Alan Branigan is a retired Ivorian-American football (soccer) defender who spent his entire career in the United States.

Branigan and his family moved to the United States when he was seven and settled in Nutley, New Jersey.  In 1993, he graduated from Nutley High School. He attended Rutgers University, where he was a 1996 Third-Team All-American soccer player.

On February 1, 1997, the Dallas Burn selected Branigan in the second round (sixteenth overall) of the 1997 MLS College Draft.  The Burn released him during the preseason and he signed with the Orlando Sundogs.  When the Sundogs began to experience financial difficulties, the team released Branigan and several other players.  He played three games for the Carolina Dynamo.  He then joined the Worcester Wildfire for the remainder of the 1997 season.  In 1998, he signed with the Hampton Roads Mariners and remained with the team for three seasons.
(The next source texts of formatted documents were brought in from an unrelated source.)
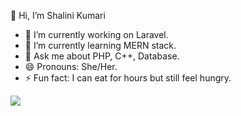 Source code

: 👋 Hi, I’m Shalini Kumari
- 🌱 I’m currently working on Laravel.
- 🌱 I’m currently learning MERN stack.
- 💬 Ask me about PHP, C++, Database.
- 😄 Pronouns: She/Her.
- ⚡ Fun fact: I can eat for hours but still feel hungry.
  
  
 <img src ="https://github-readme-stats.vercel.app/api?username=skshalini&theme=radical&show_icons=true">


<!---
skshalini/skshalini is a ✨ special ✨ repository because its `README.md` (this file) appears on your GitHub profile.
You can click the Preview link to take a look at your changes.
--->
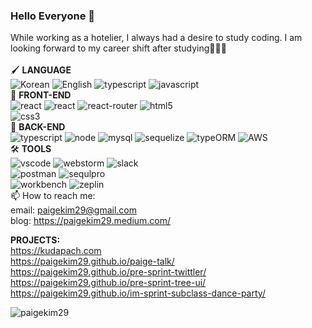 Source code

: ### Hello Everyone 👋

While working as a hotelier, I always had a desire to study coding. I am looking forward to my career shift after studying👩🏽‍💻 
<br />
<br />
🖌 **LANGUAGE** <br />
![Korean](https://img.shields.io/badge/Korean-red)
![English](https://img.shields.io/badge/English-black)
![typescript](https://img.shields.io/badge/TypeScript-black?logo=typescript)
![javascript](https://img.shields.io/badge/JavaScript-black?logo=javascript)
<br/>
🌱 **FRONT-END** <br />
![react](https://img.shields.io/badge/React-black?logo=react)
![react](https://img.shields.io/badge/React_Hooks-black?logo=react)
![react-router](https://img.shields.io/badge/React_router-black?logo=react-router)
![html5](https://img.shields.io/badge/HTML5-black?logo=html5)	
![css3](https://img.shields.io/badge/CSS3-black?logo=css3)
<br />
🌱 **BACK-END** <br />
![typescript](https://img.shields.io/badge/TypeScript-black?logo=typescript)
![node](https://img.shields.io/badge/Node.js-black?logo=node.js)
![mysql](https://img.shields.io/badge/MySQL-black?logo=mysql)
![sequelize](https://img.shields.io/badge/Sequelize-black)
![typeORM](https://img.shields.io/badge/typeORM-black)
![AWS](https://img.shields.io/badge/AWS-black?logo=Amazon-AWS)
<br />
🛠 **TOOLS** <br />
![vscode](https://img.shields.io/badge/VScode-black?logo=visual-studio-code)
![webstorm](https://img.shields.io/badge/WebStorm-black?logo=webstorm)
![slack](https://img.shields.io/badge/Slack-black?logo=slack)	
![postman](https://img.shields.io/badge/Postman-black?logo=postman) 
![sequlpro](https://img.shields.io/badge/SequelPro-black)	
![workbench](https://img.shields.io/badge/MySQLWorkbench-black)	
![zeplin](https://img.shields.io/badge/Zeplin-black)
<br />
📫 How to reach me: <br />
email: paigekim29@gmail.com <br />
blog: https://paigekim29.medium.com/ <br />

**PROJECTS:** <br />
https://kudapach.com <br />
https://paigekim29.github.io/paige-talk/ <br />
https://paigekim29.github.io/pre-sprint-twittler/ <br />
https://paigekim29.github.io/pre-sprint-tree-ui/ <br />
https://paigekim29.github.io/im-sprint-subclass-dance-party/ <br />


<p><img align="left" src="https://github-readme-streak-stats.herokuapp.com/?user=paigekim29&" alt="paigekim29" /></p>

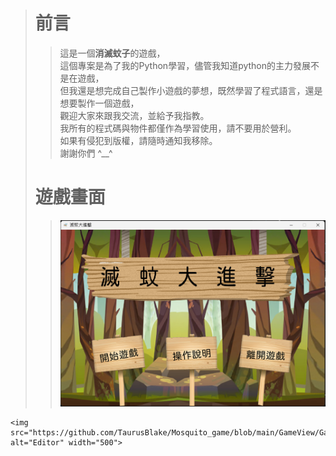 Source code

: ># 前言
>>這是一個**消滅蚊子**的遊戲，  
>>這個專案是為了我的Python學習，儘管我知道python的主力發展不是在遊戲，  
>>但我還是想完成自己製作小遊戲的夢想，既然學習了程式語言，還是想要製作一個遊戲，  
>>觀迎大家來跟我交流，並給予我指教。  
>>我所有的程式碼與物件都僅作為學習使用，請不要用於營利。  
>>如果有侵犯到版權，請隨時通知我移除。  
>>謝謝你們 ^__^  
># 遊戲畫面
>>![GITHUB]( https://github.com/TaurusBlake/Mosquito_game/blob/main/GameView/GameView1.png "初始畫面")
>><div align="center">
	<img src="https://github.com/TaurusBlake/Mosquito_game/blob/main/GameView/GameView1.png" alt="Editor" width="500">
</div>
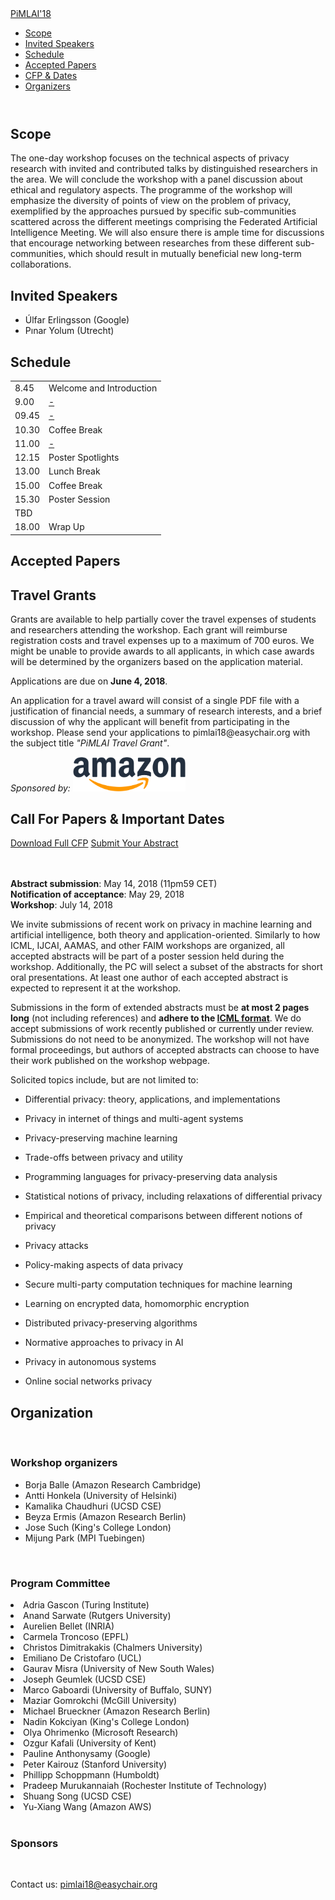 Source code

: 
<nav></nav>
<div>
<div><a href="#page-top"> PiMLAI'18 </a></div>
<div>
<ul>
<li><a href="#about">Scope</a></li>
<li><a href="#speakers">Invited Speakers</a></li>
<li><a href="#schedule">Schedule</a></li>
<li><a href="#papers">Accepted Papers</a></li>
<li><a href="#grants">CFP &amp; Dates</a></li>
<li><a href="#organizers">Organizers</a></li>
</ul>
</div>
<header></header>
<!-- About Section -->
    <section id="about" class="container content-section text-center">
        <div class="row">
            <div class="col-lg-8 col-lg-offset-2">
<h2>Scope</h2>
<p>The one-day workshop focuses on the technical aspects of privacy research with invited and contributed talks by distinguished researchers in the area. We will conclude the workshop with a panel discussion about ethical and regulatory aspects. The programme of the workshop will emphasize the diversity of points of view on the problem of privacy, exemplified by the approaches pursued by specific sub-communities scattered across the different meetings comprising the Federated Artificial Intelligence Meeting. We will also ensure there is ample time for discussions that encourage networking between researches from these different sub-communities, which should result in mutually beneficial new long-term collaborations.</p>
</div>
</div>
    <!-- Speakers Section -->
    <section id="speakers" class="container content-section text-center">
        <div class="row">
            <div class="col-lg-8 col-lg-offset-2">
<h2>Invited Speakers</h2>
<ul>
<li>&Uacute;lfar Erlingsson (Google)</li>
<li>Pınar Yolum (Utrecht)</li>
</ul>
</div>
</div>
    <!-- Schedule Section -->
    <section id="schedule" class="container content-section text-center">
        <div class="row">
            <div class="col-sm-8 col-sm-offset-2">
<h2>Schedule</h2>
<table>
<tbody>
<tr>
<td>8.45</td>
<td>Welcome and Introduction</td>
</tr>
<tr>
<td>9.00</td>
<td><a href="#tabs2" data-toggle="collapse"> - </a></td>
</tr>
<tr>
<td>09.45</td>
<td><a href="#tabs4" data-toggle="collapse"> - </a></td>
</tr>
<tr>
</tr>
<tr>
<td>10.30</td>
<td>Coffee Break</td>
</tr>
<tr>
<td>11.00</td>
<td><a href="#tabs3" data-toggle="collapse"> - </a></td>
</tr>
<tr>
</tr>
<tr>
<td>12.15</td>
<td>Poster Spotlights</td>
</tr>
<tr>
<td>13.00</td>
<td>Lunch Break</td>
</tr>
<tr>
<td>15.00</td>
<td>Coffee Break</td>
</tr>
<tr>
<td>15.30</td>
<td>Poster Session</td>
</tr>
<tr>
<td colspan="2">
<div>TBD</div>
</td>
</tr>
<tr>
<td>18.00</td>
<td>Wrap Up</td>
</tr>
</tbody>
</table>
</div>
</div>
    <!-- Accepted Papers -->
    <section id="papers" class="container content-section text-center">
        <div class="row">
            <div class="col-lg-8 col-lg-offset-2">
<h2>Accepted Papers</h2>
</div>
</div>
<section></section>
<div>
<div>
<h2>Travel Grants</h2>
<p>Grants are available to help partially cover the travel expenses of students and researchers attending the workshop. Each grant will reimburse registration costs and travel expenses up to a maximum of 700 euros. We might be unable to provide awards to all applicants, in which case awards will be determined by the organizers based on the application material.</p>
<p>Applications are due on <strong>June 4, 2018</strong>.</p>
<p>An application for a travel award will consist of a single PDF file with a justification of financial needs, a summary of research interests, and a brief discussion of why the applicant will benefit from participating in the workshop. Please send your applications to <a>pimlai18@easychair.org</a> with the subject title <em>"PiMLAI Travel Grant"</em>.</p>
<p><em>Sponsored by:</em> <a href="https://www.amazon.com/"> <img src="img/Amazonlogo.png" alt="" width="180" /> </a></p>
</div>
</div>
    <!-- Call for travel grants -->
    <section id="grants" class="container content-section text-center">
        <div class="row">
            <div class="col-lg-8 col-lg-offset-2">
<h2>Call For Papers &amp; Important Dates</h2>
<a href="cfp-pimlai18.rtf">Download Full CFP</a> <a href="https://easychair.org/conferences/?conf=pimlai18">Submit Your Abstract</a> <br /> <br /> <br />
<p><strong>Abstract submission</strong>: May 14, 2018 (11pm59 CET) <br /> <strong>Notification of acceptance</strong>: May 29, 2018 <br /> <strong>Workshop</strong>: July 14, 2018</p>
<p>We invite submissions of recent work on privacy in machine learning and artificial intelligence, both theory and application-oriented. Similarly to how ICML, IJCAI, AAMAS, and other FAIM workshops are organized, all accepted abstracts will be part of a poster session held during the workshop. Additionally, the PC will select a subset of the abstracts for short oral presentations. At least one author of each accepted abstract is expected to represent it at the workshop.</p>
<p>Submissions in the form of extended abstracts must be <strong>at most 2 pages long</strong> (not including references) and <strong>adhere to the <a href="https://media.nips.cc/Conferences/ICML2018/Styles/icml2018_style.tar.gz"> ICML format</a></strong>. We do accept submissions of work recently published or currently under review. Submissions do not need to be anonymized. The workshop will not have formal proceedings, but authors of accepted abstracts can choose to have their work published on the workshop webpage.</p>
<p>Solicited topics include, but are not limited to:</p>
<ul>
<li>
<p>Differential privacy: theory, applications, and implementations</p>
</li>
<li>
<p>Privacy in internet of things and multi-agent systems</p>
</li>
<li>
<p>Privacy-preserving machine learning</p>
</li>
<li>
<p>Trade-offs between privacy and utility</p>
</li>
<li>
<p>Programming languages for privacy-preserving data analysis</p>
</li>
<li>
<p>Statistical notions of privacy, including relaxations of differential privacy</p>
</li>
<li>
<p>Empirical and theoretical comparisons between different notions of privacy</p>
</li>
<li>
<p>Privacy attacks</p>
</li>
<li>
<p>Policy-making aspects of data privacy</p>
</li>
<li>
<p>Secure multi-party computation techniques for machine learning</p>
</li>
<li>
<p>Learning on encrypted data, homomorphic encryption</p>
</li>
<li>
<p>Distributed privacy-preserving algorithms</p>
</li>
<li>
<p>Normative approaches to privacy in AI</p>
</li>
<li>
<p>Privacy in autonomous systems</p>
</li>
<li>
<p>Online social networks privacy</p>
</li>
</ul>
</div>
</div>
    <!-- Organizers Section -->
    <section id="organizers" class="content-section text-center">
        <div class="row">
            <div class="col-lg-8 col-lg-offset-2">
<h2>Organization</h2>
<br/>
<h3>Workshop organizers</h3>
<ul>
<li>Borja Balle (Amazon Research Cambridge)</li>
<li>Antti Honkela (University of Helsinki)</li>
<li>Kamalika Chaudhuri (UCSD CSE)</li>
<li>Beyza Ermis (Amazon Research Berlin)</li>
<li>Jose Such (King's College London)</li>
<li>Mijung Park (MPI Tuebingen)</li>
</ul>
<br />
<h3>Program Committee</h3>
<li>Adria Gascon (Turing Institute)</li>
<li>Anand Sarwate (Rutgers University) </li>
<li>Aurelien Bellet (INRIA)</li>
<li>Carmela Troncoso (EPFL) </li>
<li>Christos Dimitrakakis (Chalmers University) </li>
<li>Emiliano De Cristofaro (UCL) </li>
<li>Gaurav Misra (University of New South Wales) </li>
<li>Joseph Geumlek (UCSD CSE) </li>
<li>Marco Gaboardi (University of Buffalo, SUNY) </li>
<li>Maziar Gomrokchi (McGill University) </li>
<li>Michael Brueckner (Amazon Research Berlin) </li>
<li>Nadin Kokciyan (King's College London) </li>
<li>Olya Ohrimenko (Microsoft Research)</li>
<li>Ozgur Kafali (University of Kent) </li>
<li>Pauline Anthonysamy (Google) </li>
<li>Peter Kairouz (Stanford University) </li>
<li>Phillipp Schoppmann (Humboldt) </li>
<li>Pradeep Murukannaiah (Rochester Institute of Technology) </li>
<li>Shuang Song (UCSD CSE) </li>
<li>Yu-Xiang Wang (Amazon AWS) </li>
<br />
<h3>Sponsors</h3>
<br /><footer></footer>
<div>
<p>Contact us: <a href="mailto:pimlai18@easychair.org">pimlai18@easychair.org</a></p>
</div>
</div>
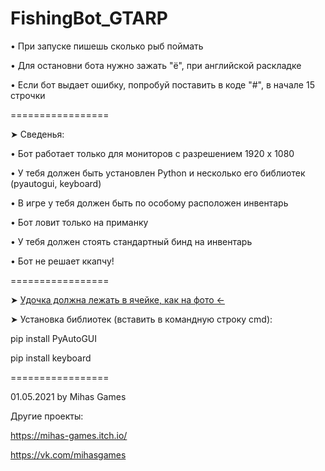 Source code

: # FishingBot_GTARP

• При запуске пишешь сколько рыб поймать

• Для остановни бота нужно зажать "ё", при английской раскладке

• Если бот выдает ошибку, попробуй поставить в коде "#", в начале 15 строчки

=================

➤ Сведенья:

• Бот работает только для мониторов с разрешением 1920 х 1080

• У тебя должен быть установлен Python и несколько его библиотек (pyautogui, keyboard)

• В игре у тебя должен быть по особому расположен инвентарь

• Бот ловит только на приманку

• У тебя должен стоять стандартный бинд на инвентарь

• Бот не решает ккапчу!

=================

➤ [Удочка должна лежать в ячейке, как на фото ←](https://user-images.githubusercontent.com/64327274/116778441-922bad00-aa7a-11eb-8100-3cb85bd4ac48.jpg)

➤ Установка библиотек (вставить в командную строку cmd):

pip install PyAutoGUI

pip install keyboard

=================

01.05.2021 by Mihas Games

Другие проекты: 

https://mihas-games.itch.io/

https://vk.com/mihasgames
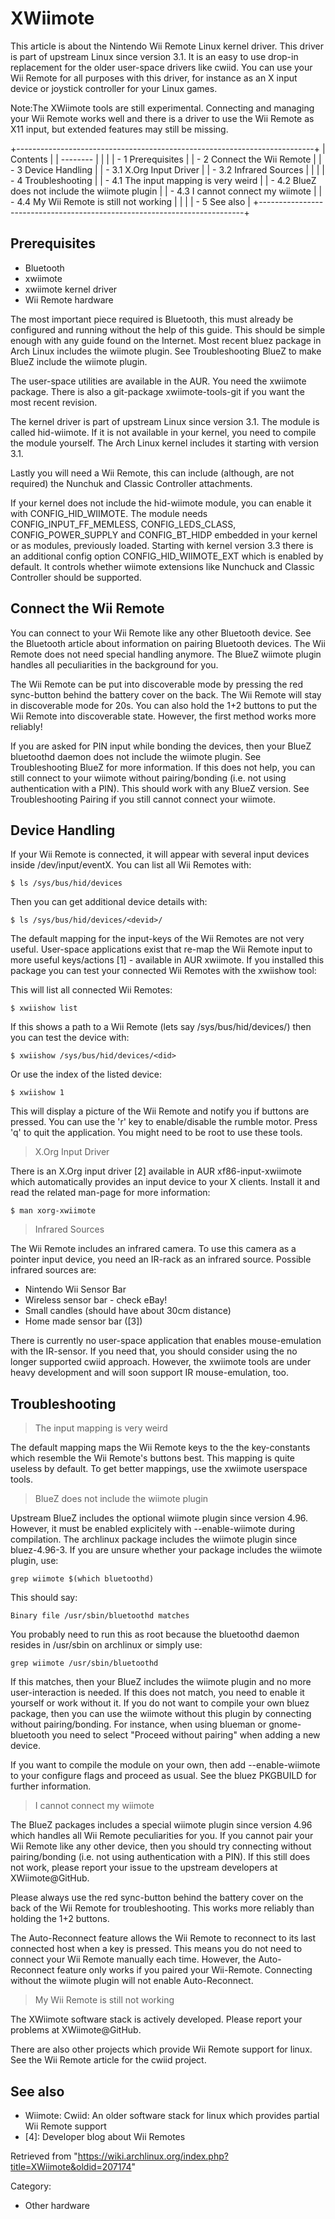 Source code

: XWiimote
========

This article is about the Nintendo Wii Remote Linux kernel driver. This
driver is part of upstream Linux since version 3.1. It is an easy to use
drop-in replacement for the older user-space drivers like cwiid. You can
use your Wii Remote for all purposes with this driver, for instance as
an X input device or joystick controller for your Linux games.

Note:The XWiimote tools are still experimental. Connecting and managing
your Wii Remote works well and there is a driver to use the Wii Remote
as X11 input, but extended features may still be missing.

+--------------------------------------------------------------------------+
| Contents                                                                 |
| --------                                                                 |
|                                                                          |
| -   1 Prerequisites                                                      |
| -   2 Connect the Wii Remote                                             |
| -   3 Device Handling                                                    |
|     -   3.1 X.Org Input Driver                                           |
|     -   3.2 Infrared Sources                                             |
|                                                                          |
| -   4 Troubleshooting                                                    |
|     -   4.1 The input mapping is very weird                              |
|     -   4.2 BlueZ does not include the wiimote plugin                    |
|     -   4.3 I cannot connect my wiimote                                  |
|     -   4.4 My Wii Remote is still not working                           |
|                                                                          |
| -   5 See also                                                           |
+--------------------------------------------------------------------------+

Prerequisites
-------------

-   Bluetooth
-   xwiimote
-   xwiimote kernel driver
-   Wii Remote hardware

The most important piece required is Bluetooth, this must already be
configured and running without the help of this guide. This should be
simple enough with any guide found on the Internet. Most recent bluez
package in Arch Linux includes the wiimote plugin. See Troubleshooting
BlueZ to make BlueZ include the wiimote plugin.

The user-space utilities are available in the AUR. You need the xwiimote
package. There is also a git-package xwiimote-tools-git if you want the
most recent revision.

The kernel driver is part of upstream Linux since version 3.1. The
module is called hid-wiimote. If it is not available in your kernel, you
need to compile the module yourself. The Arch Linux kernel includes it
starting with version 3.1.

Lastly you will need a Wii Remote, this can include (although, are not
required) the Nunchuk and Classic Controller attachments.

If your kernel does not include the hid-wiimote module, you can enable
it with CONFIG_HID_WIIMOTE. The module needs CONFIG_INPUT_FF_MEMLESS,
CONFIG_LEDS_CLASS, CONFIG_POWER_SUPPLY and CONFIG_BT_HIDP embedded in
your kernel or as modules, previously loaded. Starting with kernel
version 3.3 there is an additional config option CONFIG_HID_WIIMOTE_EXT
which is enabled by default. It controls whether wiimote extensions like
Nunchuck and Classic Controller should be supported.

Connect the Wii Remote
----------------------

You can connect to your Wii Remote like any other Bluetooth device. See
the Bluetooth article about information on pairing Bluetooth devices.
The Wii Remote does not need special handling anymore. The BlueZ wiimote
plugin handles all peculiarities in the background for you.

The Wii Remote can be put into discoverable mode by pressing the red
sync-button behind the battery cover on the back. The Wii Remote will
stay in discoverable mode for 20s. You can also hold the 1+2 buttons to
put the Wii Remote into discoverable state. However, the first method
works more reliably!

If you are asked for PIN input while bonding the devices, then your
BlueZ bluetoothd daemon does not include the wiimote plugin. See
Troubleshooting BlueZ for more information. If this does not help, you
can still connect to your wiimote without pairing/bonding (i.e. not
using authentication with a PIN). This should work with any BlueZ
version. See Troubleshooting Pairing if you still cannot connect your
wiimote.

Device Handling
---------------

If your Wii Remote is connected, it will appear with several input
devices inside /dev/input/eventX. You can list all Wii Remotes with:

    $ ls /sys/bus/hid/devices

Then you can get additional device details with:

    $ ls /sys/bus/hid/devices/<devid>/

The default mapping for the input-keys of the Wii Remotes are not very
useful. User-space applications exist that re-map the Wii Remote input
to more useful keys/actions [1] - available in AUR xwiimote. If you
installed this package you can test your connected Wii Remotes with the
xwiishow tool:

This will list all connected Wii Remotes:

    $ xwiishow list

If this shows a path to a Wii Remote (lets say
/sys/bus/hid/devices/<did>) then you can test the device with:

    $ xwiishow /sys/bus/hid/devices/<did>

Or use the index of the listed device:

    $ xwiishow 1

This will display a picture of the Wii Remote and notify you if buttons
are pressed. You can use the 'r' key to enable/disable the rumble motor.
Press 'q' to quit the application. You might need to be root to use
these tools.

> X.Org Input Driver

There is an X.Org input driver [2] available in AUR xf86-input-xwiimote
which automatically provides an input device to your X clients. Install
it and read the related man-page for more information:

    $ man xorg-xwiimote

> Infrared Sources

The Wii Remote includes an infrared camera. To use this camera as a
pointer input device, you need an IR-rack as an infrared source.
Possible infrared sources are:

-   Nintendo Wii Sensor Bar
-   Wireless sensor bar - check eBay!
-   Small candles (should have about 30cm distance)
-   Home made sensor bar ([3])

There is currently no user-space application that enables
mouse-emulation with the IR-sensor. If you need that, you should
consider using the no longer supported cwiid approach. However, the
xwiimote tools are under heavy development and will soon support IR
mouse-emulation, too.

Troubleshooting
---------------

> The input mapping is very weird

The default mapping maps the Wii Remote keys to the the key-constants
which resemble the Wii Remote's buttons best. This mapping is quite
useless by default. To get better mappings, use the xwiimote userspace
tools.

> BlueZ does not include the wiimote plugin

Upstream BlueZ includes the optional wiimote plugin since version 4.96.
However, it must be enabled explicitely with --enable-wiimote during
compilation. The archlinux package includes the wiimote plugin since
bluez-4.96-3. If you are unsure whether your package includes the
wiimote plugin, use:

    grep wiimote $(which bluetoothd)

This should say:

    Binary file /usr/sbin/bluetoothd matches

You probably need to run this as root because the bluetoothd daemon
resides in /usr/sbin on archlinux or simply use:

    grep wiimote /usr/sbin/bluetoothd

If this matches, then your BlueZ includes the wiimote plugin and no more
user-interaction is needed. If this does not match, you need to enable
it yourself or work without it. If you do not want to compile your own
bluez package, then you can use the wiimote without this plugin by
connecting without pairing/bonding. For instance, when using blueman or
gnome-bluetooth you need to select "Proceed without pairing" when adding
a new device.

If you want to compile the module on your own, then add --enable-wiimote
to your configure flags and proceed as usual. See the bluez PKGBUILD for
further information.

> I cannot connect my wiimote

The BlueZ packages includes a special wiimote plugin since version 4.96
which handles all Wii Remote peculiarities for you. If you cannot pair
your Wii Remote like any other device, then you should try connecting
without pairing/bonding (i.e. not using authentication with a PIN). If
this still does not work, please report your issue to the upstream
developers at XWiimote@GitHub.

Please always use the red sync-button behind the battery cover on the
back of the Wii Remote for troubleshooting. This works more reliably
than holding the 1+2 buttons.

The Auto-Reconnect feature allows the Wii Remote to reconnect to its
last connected host when a key is pressed. This means you do not need to
connect your Wii Remote manually each time. However, the Auto-Reconnect
feature only works if you paired your Wii-Remote. Connecting without the
wiimote plugin will not enable Auto-Reconnect.

> My Wii Remote is still not working

The XWiimote software stack is actively developed. Please report your
problems at XWiimote@GitHub.

There are also other projects which provide Wii Remote support for
linux. See the Wii Remote article for the cwiid project.

See also
--------

-   Wiimote: Cwiid: An older software stack for linux which provides
    partial Wii Remote support
-   [4]: Developer blog about Wii Remotes

Retrieved from
"https://wiki.archlinux.org/index.php?title=XWiimote&oldid=207174"

Category:

-   Other hardware

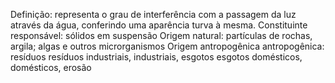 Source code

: Definição: representa o grau de interferência com a passagem da luz através da água, conferindo uma aparência turva à mesma. Constituinte responsável: sólidos em suspensão Origem natural: partículas de rochas, argila; algas e outros microrganismos Origem antropogênica antropogênica: resíduos resíduos industriais, industriais, esgotos esgotos domésticos, domésticos, erosão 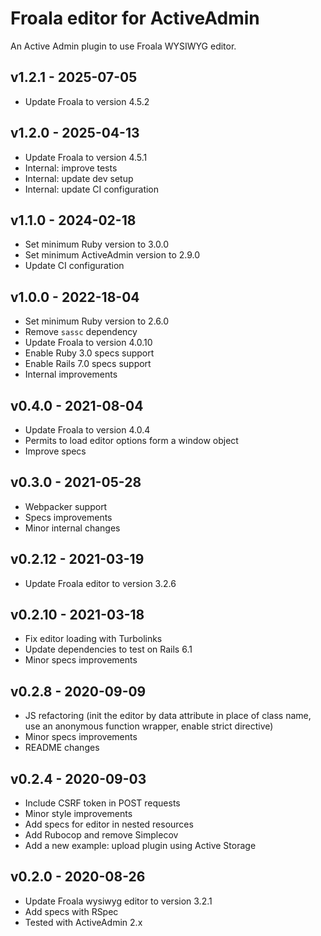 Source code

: # Froala editor for ActiveAdmin

An Active Admin plugin to use Froala WYSIWYG editor.

## v1.2.1 - 2025-07-05

- Update Froala to version 4.5.2

## v1.2.0 - 2025-04-13

- Update Froala to version 4.5.1
- Internal: improve tests
- Internal: update dev setup
- Internal: update CI configuration

## v1.1.0 - 2024-02-18

- Set minimum Ruby version to 3.0.0
- Set minimum ActiveAdmin version to 2.9.0
- Update CI configuration

## v1.0.0 - 2022-18-04

- Set minimum Ruby version to 2.6.0
- Remove `sassc` dependency
- Update Froala to version 4.0.10
- Enable Ruby 3.0 specs support
- Enable Rails 7.0 specs support
- Internal improvements

## v0.4.0 - 2021-08-04

- Update Froala to version 4.0.4
- Permits to load editor options form a window object
- Improve specs

## v0.3.0 - 2021-05-28

- Webpacker support
- Specs improvements
- Minor internal changes

## v0.2.12 - 2021-03-19

- Update Froala editor to version 3.2.6

## v0.2.10 - 2021-03-18

- Fix editor loading with Turbolinks
- Update dependencies to test on Rails 6.1
- Minor specs improvements

## v0.2.8 - 2020-09-09

- JS refactoring (init the editor by data attribute in place of class name, use an anonymous function wrapper, enable strict directive)
- Minor specs improvements
- README changes

## v0.2.4 - 2020-09-03

- Include CSRF token in POST requests
- Minor style improvements
- Add specs for editor in nested resources
- Add Rubocop and remove Simplecov
- Add a new example: upload plugin using Active Storage

## v0.2.0 - 2020-08-26

- Update Froala wysiwyg editor to version 3.2.1
- Add specs with RSpec
- Tested with ActiveAdmin 2.x
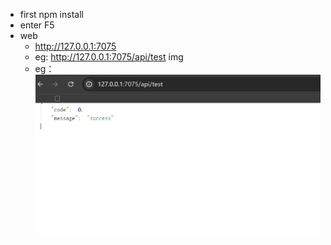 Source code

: - first npm install
- enter F5
- web
  - http://127.0.0.1:7075
  - eg: http://127.0.0.1:7075/api/test
    img
  - eg：![展示](https://github.com/magdsnail/service-fastify/blob/main/eg.png)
Branigan is now the coach of the James Caldwell High School boys soccer team, of which he has coached for the last 5 years.

References

Living people
North Carolina Fusion U23 players
Virginia Beach Mariners players
Ivorian footballers
Ivorian expatriate footballers
Ivorian emigrants to the United States
Nutley High School alumni
Orlando Sundogs players
People from Nutley, New Jersey
Rutgers Scarlet Knights men's soccer players
Soccer players from New Jersey
Sportspeople from Essex County, New Jersey
Worcester Wildfire players
FC Dallas draft picks
A-League (1995–2004) players
Association football defenders
Year of birth missing (living people)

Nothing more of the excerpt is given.